Under typical conditions, it’s not uncommon with new plaster pools to see the calcium level increase by about 25 to 75 parts per million and the pH to rise to a level above 9.0 by the time the pool is filled with tap water. It’s at this point that the start-up technician begins dealing with these various actions and reactions and confronts the difficulties of balancing the water.
All of this is why the team at onBalance, a group that studies pool-water chemistry, has recommended use of the bicarbonate start-up method for all new plaster pools (for information on this approach, click here).
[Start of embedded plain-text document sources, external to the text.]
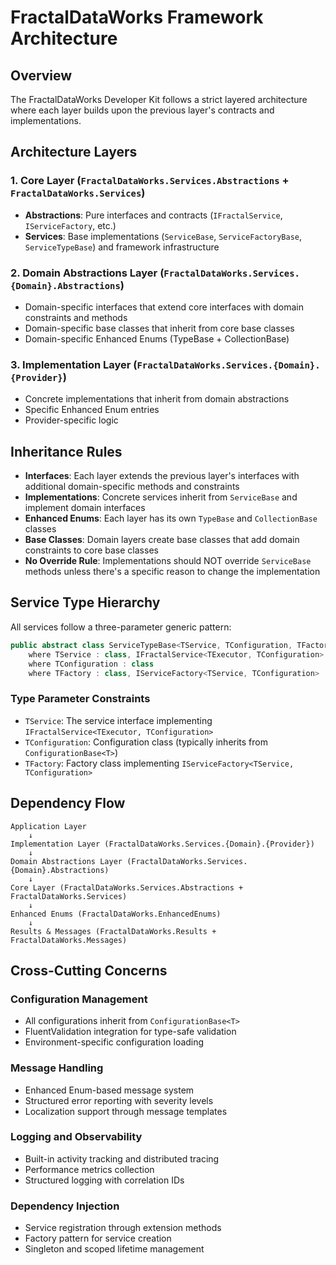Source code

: # FractalDataWorks Framework Architecture

## Overview
The FractalDataWorks Developer Kit follows a strict layered architecture where each layer builds upon the previous layer's contracts and implementations.

## Architecture Layers

### 1. Core Layer (`FractalDataWorks.Services.Abstractions` + `FractalDataWorks.Services`)
- **Abstractions**: Pure interfaces and contracts (`IFractalService`, `IServiceFactory`, etc.)
- **Services**: Base implementations (`ServiceBase`, `ServiceFactoryBase`, `ServiceTypeBase`) and framework infrastructure

### 2. Domain Abstractions Layer (`FractalDataWorks.Services.{Domain}.Abstractions`)
- Domain-specific interfaces that extend core interfaces with domain constraints and methods
- Domain-specific base classes that inherit from core base classes
- Domain-specific Enhanced Enums (TypeBase + CollectionBase)

### 3. Implementation Layer (`FractalDataWorks.Services.{Domain}.{Provider}`)
- Concrete implementations that inherit from domain abstractions
- Specific Enhanced Enum entries
- Provider-specific logic

## Inheritance Rules

- **Interfaces**: Each layer extends the previous layer's interfaces with additional domain-specific methods and constraints
- **Implementations**: Concrete services inherit from `ServiceBase` and implement domain interfaces
- **Enhanced Enums**: Each layer has its own `TypeBase` and `CollectionBase` classes
- **Base Classes**: Domain layers create base classes that add domain constraints to core base classes
- **No Override Rule**: Implementations should NOT override `ServiceBase` methods unless there's a specific reason to change the implementation

## Service Type Hierarchy

All services follow a three-parameter generic pattern:

```csharp
public abstract class ServiceTypeBase<TService, TConfiguration, TFactory> : EnumOptionBase<ServiceTypeBase<TService, TConfiguration, TFactory>>
    where TService : class, IFractalService<TExecutor, TConfiguration>
    where TConfiguration : class
    where TFactory : class, IServiceFactory<TService, TConfiguration>
```

### Type Parameter Constraints
- `TService`: The service interface implementing `IFractalService<TExecutor, TConfiguration>`
- `TConfiguration`: Configuration class (typically inherits from `ConfigurationBase<T>`)
- `TFactory`: Factory class implementing `IServiceFactory<TService, TConfiguration>`

## Dependency Flow

```
Application Layer
    ↓
Implementation Layer (FractalDataWorks.Services.{Domain}.{Provider})
    ↓  
Domain Abstractions Layer (FractalDataWorks.Services.{Domain}.Abstractions)
    ↓
Core Layer (FractalDataWorks.Services.Abstractions + FractalDataWorks.Services)
    ↓
Enhanced Enums (FractalDataWorks.EnhancedEnums)
    ↓
Results & Messages (FractalDataWorks.Results + FractalDataWorks.Messages)
```

## Cross-Cutting Concerns

### Configuration Management
- All configurations inherit from `ConfigurationBase<T>`
- FluentValidation integration for type-safe validation
- Environment-specific configuration loading

### Message Handling  
- Enhanced Enum-based message system
- Structured error reporting with severity levels
- Localization support through message templates

### Logging and Observability
- Built-in activity tracking and distributed tracing
- Performance metrics collection
- Structured logging with correlation IDs

### Dependency Injection
- Service registration through extension methods
- Factory pattern for service creation
- Singleton and scoped lifetime management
It offers the start-up manager the best way to keep the pH below 8.4 and prevent the calcium hydroxide from dissolving out of the plaster (or quartz or pebble) finish, and forming calcium carbonate “dust.”
Under those controlled conditions, in other words, plaster dust does not form and cannot affect the pH.
Saltwater chlorine generators are known to cause the pH to rise much more quickly than is the case in other pools. The reasons for this haven’t been fully defined, but one supposition is that the aeration of the water in the salt units’ cells removes carbon dioxide from the system and therefore, as was explained in “Active Water,” causes pH to rise.
Dealing with this situation is a challenge for service technicians – and a factor to be considered by designers and builders who are guiding their clients through various equipment configurations and possibilities.
An important point to add here is that the new plaster surface will continue to interact with the water for many months, even after the surface stabilizes and plaster dust is no longer forming. (Usually, this happens about two weeks after the water is added.) But the plaster and the water will continue to interact for an extended period beyond that, causing the plaster surface to become carbonated.
The main observable result of this reaction is a pronounced tendency for the pH to rise – not as rapidly as it might have done at first, but gradually just the same. And that pH rise is in addition to the usual pH rise attributable to the off-gassing of carbon dioxide.
This process in which completed plaster pools effectively “mature” over a long period of time is much more than a service issue. Indeed, it’s a key to long-term client satisfaction with a project – and something a designer or builder can effectively control by specifying the manner in which a plaster pool is introduced to the water it will contain.
This is not a factor with fiberglass or vinyl-liner pools, but these processes and gradually rising pH levels are definitely something to watch for in pools with cementitious finishes, basically for the life of the pool.
Kim Skinner began his work in the pool industry 50 years ago, starting as an employee and eventually becoming manager of Skinner Swim Pool Plastering in Sun Valley, Calif. He later became president of Pool Chlor, a chemical service firm with offices throughout the Southwest. He is also a partner in onBalance, a consulting firm that performs both laboratory and field research on pool-water chemistry and on the relationships between water chemistry and pool plaster surfaces.